Au Dôme de Marseille le 19 novembre ou au Zénith de Toulouse dimanche dernier, le polémiste Dieudonné fait salle comble. Malgré les condamnations de son auteur pour incitation à la haine et propos antisémites, La Guerre rassemble plusieurs milliers de fans. Celui qui se vante dans ce spectacle d'avoir "un casier judiciaire long comme le bras" explique en avoir "marre d'être traité d'antisémite", mais ne rompt pas pour autant avec les propos tendancieux:

"Pendant les attentats du Bataclan, au théâtre de la Main d’Or, nous on est à 500 mètres à vol d'oiseau et je n’ai rien entendu. J’étais sur scène et je faisais un sketch sur ma belle-mère, je lui ai acheté des suppositoires. Je n’étais pas dans le truc, forcément je n’ai rien entendu", s'amuse Dieudonné, qui faisait monter sur scène le négationniste Robert Faurisson lors d'un précédent spectacle.

Tentative d'annulation

"C’est quelqu’un qui parle le même langage que les gens d’en bas.

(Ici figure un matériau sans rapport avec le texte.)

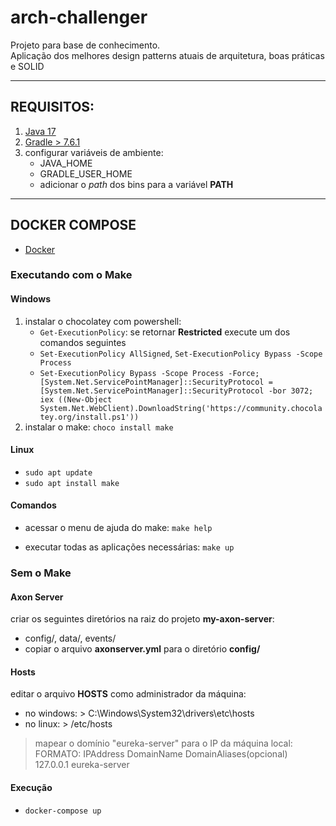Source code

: # arch-challenger

Projeto para base de conhecimento. \
Aplicação dos melhores design patterns atuais de arquitetura, boas práticas e SOLID
___

## REQUISITOS:

1. [Java 17](https://www.oracle.com/java/technologies/javase/jdk17-archive-downloads.html)
2. [Gradle > 7.6.1](https://gradle.org/releases/)
3. configurar variáveis de ambiente:
    - JAVA_HOME
    - GRADLE_USER_HOME
    - adicionar o *path* dos bins para a variável **PATH**
---

## DOCKER COMPOSE

- [Docker](https://www.docker.com/)

### Executando com o Make

#### Windows

1. instalar o chocolatey com powershell:
    - `Get-ExecutionPolicy`: se retornar **Restricted** execute um dos comandos seguintes
    - `Set-ExecutionPolicy AllSigned`, `Set-ExecutionPolicy Bypass -Scope Process`
    - `Set-ExecutionPolicy Bypass -Scope Process -Force; [System.Net.ServicePointManager]::SecurityProtocol = [System.Net.ServicePointManager]::SecurityProtocol -bor 3072; iex ((New-Object System.Net.WebClient).DownloadString('https://community.chocolatey.org/install.ps1'))`
2. instalar o make: `choco install make`

#### Linux

- `sudo apt update`
- `sudo apt install make`

#### Comandos

- acessar o menu de ajuda do make: `make help`

- executar todas as aplicações necessárias: `make up`

### Sem o Make

#### Axon Server

criar os seguintes diretórios na raiz do projeto **my-axon-server**:

- config/, data/, events/
- copiar o arquivo **axonserver.yml** para o diretório **config/**

#### Hosts

editar o arquivo **HOSTS** como administrador da máquina:

- no windows: > C:\Windows\System32\drivers\etc\hosts
- no linux: > /etc/hosts

> mapear o domínio "eureka-server" para o IP da máquina local: \
> FORMATO: IPAddress DomainName DomainAliases(opcional) \
> 127.0.0.1 eureka-server

#### Execução

- `docker-compose up`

Il aborde des sujets qui font mal", défend sur notre antenne l'un de ceux que le polémiste surnomme ses "quenelliers", en référence à son geste polémique. "Dieudo, c’est facile de taper sur lui, mais il y en a qui sont pires que lui, et on ne leur dit rien", soutient un autre.

Le 13 novembre, le Conseil d'Etat avait estimé que la municipalité phocéenne avait eu tort d'annuler la location du Dôme de Marseille par Dieudonné, en jugeant que cette annulation représentait "une atteinte grave à la liberté d'expression". 

"L’antisémitisme et le racisme ce ne sont pas des opinions et ce n’est pas la liberté d’expression", rappelle sur BFMTV le président du groupe socialiste à la mairie de Marseille, Benoît Payan. Notre éditorialiste Christophe Barbier estime quant à lui qu'il y a "une éducation à faire sur le public, pour qu’on explique à ces gens que quand quelqu’un dit ‘Je n’ai rien entendu au Bataclan’, ce n’est pas pour faire rire, c’est pour faire croire qu’il n’y avait rien." 
L.N.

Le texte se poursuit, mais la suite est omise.